I've been reflecting about our wine drinking in Europe. Here I normally have one glass of sweet white wine (e.g., Riesling Spatlese) three times a week. It's very rare that I'll have a second glass and when that occurs it's almost always at home. When we're at an evening event we routinely have a "designated drinker" and a designated driver. That's been our pattern for more than twenty years, ever since I saw an Army senior physician, about to move into a choice command position, make the irrevocable error of over-consumption of liquor at a party.
I've noticed a few months ago that other countries have considerably lower blood alcohol limits for drivers than ours in the United States: that altered my own behavior. Rarely in the past, if we were going to spend three or four hours at a party, I might have one drink at the start of the festivities and drive home some hours later. That no longer makes sense.
However, in Portugal, we almost always walked to restaurants and we almost always drank red wine: vino verde (I discovered this meant "young wine", not "green wine), Port or regional products. We were sitting next to a German couple at one delightful meal and started talking about our imbibing habits. They had a white wine bottle on their table while we were trying a local red . They said at home they usually have wine with dinner and drink a bottle every three days. On vacation, they were drinking a bottle a night.

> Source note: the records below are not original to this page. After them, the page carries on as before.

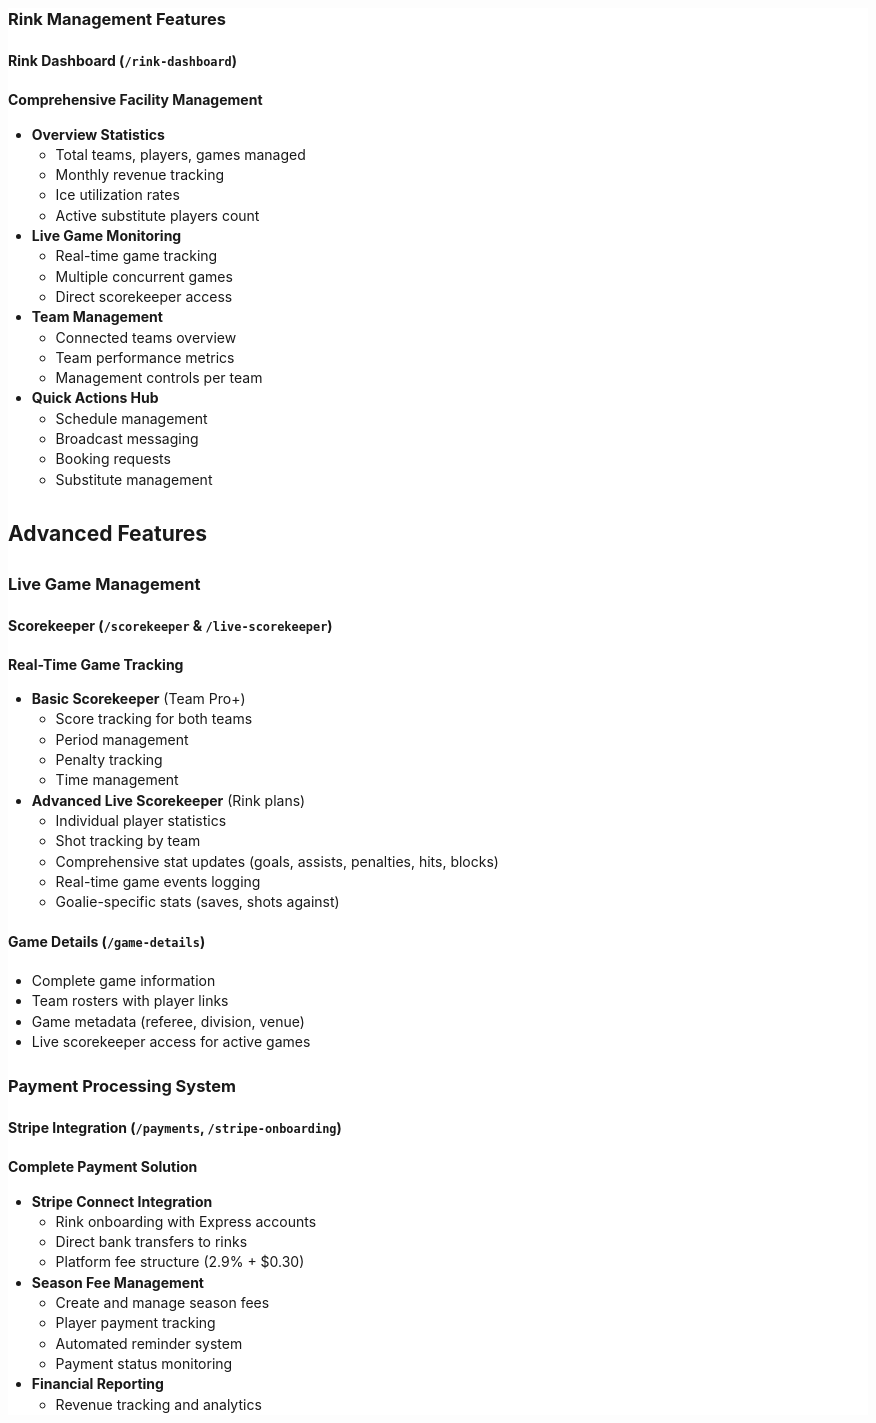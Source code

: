 ### Rink Management Features

#### Rink Dashboard (`/rink-dashboard`)
**Comprehensive Facility Management**
- **Overview Statistics**
  - Total teams, players, games managed
  - Monthly revenue tracking
  - Ice utilization rates
  - Active substitute players count
- **Live Game Monitoring**
  - Real-time game tracking
  - Multiple concurrent games
  - Direct scorekeeper access
- **Team Management**
  - Connected teams overview
  - Team performance metrics
  - Management controls per team
- **Quick Actions Hub**
  - Schedule management
  - Broadcast messaging
  - Booking requests
  - Substitute management

## Advanced Features

### Live Game Management

#### Scorekeeper (`/scorekeeper` & `/live-scorekeeper`)
**Real-Time Game Tracking**
- **Basic Scorekeeper** (Team Pro+)
  - Score tracking for both teams
  - Period management
  - Penalty tracking
  - Time management
- **Advanced Live Scorekeeper** (Rink plans)
  - Individual player statistics
  - Shot tracking by team
  - Comprehensive stat updates (goals, assists, penalties, hits, blocks)
  - Real-time game events logging
  - Goalie-specific stats (saves, shots against)

#### Game Details (`/game-details`)
- Complete game information
- Team rosters with player links
- Game metadata (referee, division, venue)
- Live scorekeeper access for active games

### Payment Processing System

#### Stripe Integration (`/payments`, `/stripe-onboarding`)
**Complete Payment Solution**
- **Stripe Connect Integration**
  - Rink onboarding with Express accounts
  - Direct bank transfers to rinks
  - Platform fee structure (2.9% + $0.30)
- **Season Fee Management**
  - Create and manage season fees
  - Player payment tracking
  - Automated reminder system
  - Payment status monitoring
- **Financial Reporting**
  - Revenue tracking and analytics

We brought a half bottle back to the hotel and finished it the following evening sitting on the third-story terrace.
Normally, if I do have a second glass of wine I feel a slight buzz. That wasn't happening on this trip. When I thought about it I realized we weren't drinking standing up at a reception, but sitting down at a prolonged meal. Our typical dinner in the States lasts an hour; here we averaged two and a half hours. So both the length of time and our food intake played a part in moderating the effect of the alcohol we were consuming.
We're home now and back to our normal pattern. We ate at our favorite local restaurant yesterday and I had a Thai Ice tea and no wine.
I'm not suggesting any of you should start drinking wine if you don't now, and for those of you who do drink wine now I'm certainly not pushing for increased amounts (having seen far too many cases of cirrhosis). The medical data for a favorable effect of moderate red wine consumption is suggestive, but not definitive as I mentioned in my comments extracted from a Mayo Clinic website. At age seventy, with no history of overconsumption in my family, I'm choosing to err on the side of the vino. I may even switch from white to red wine.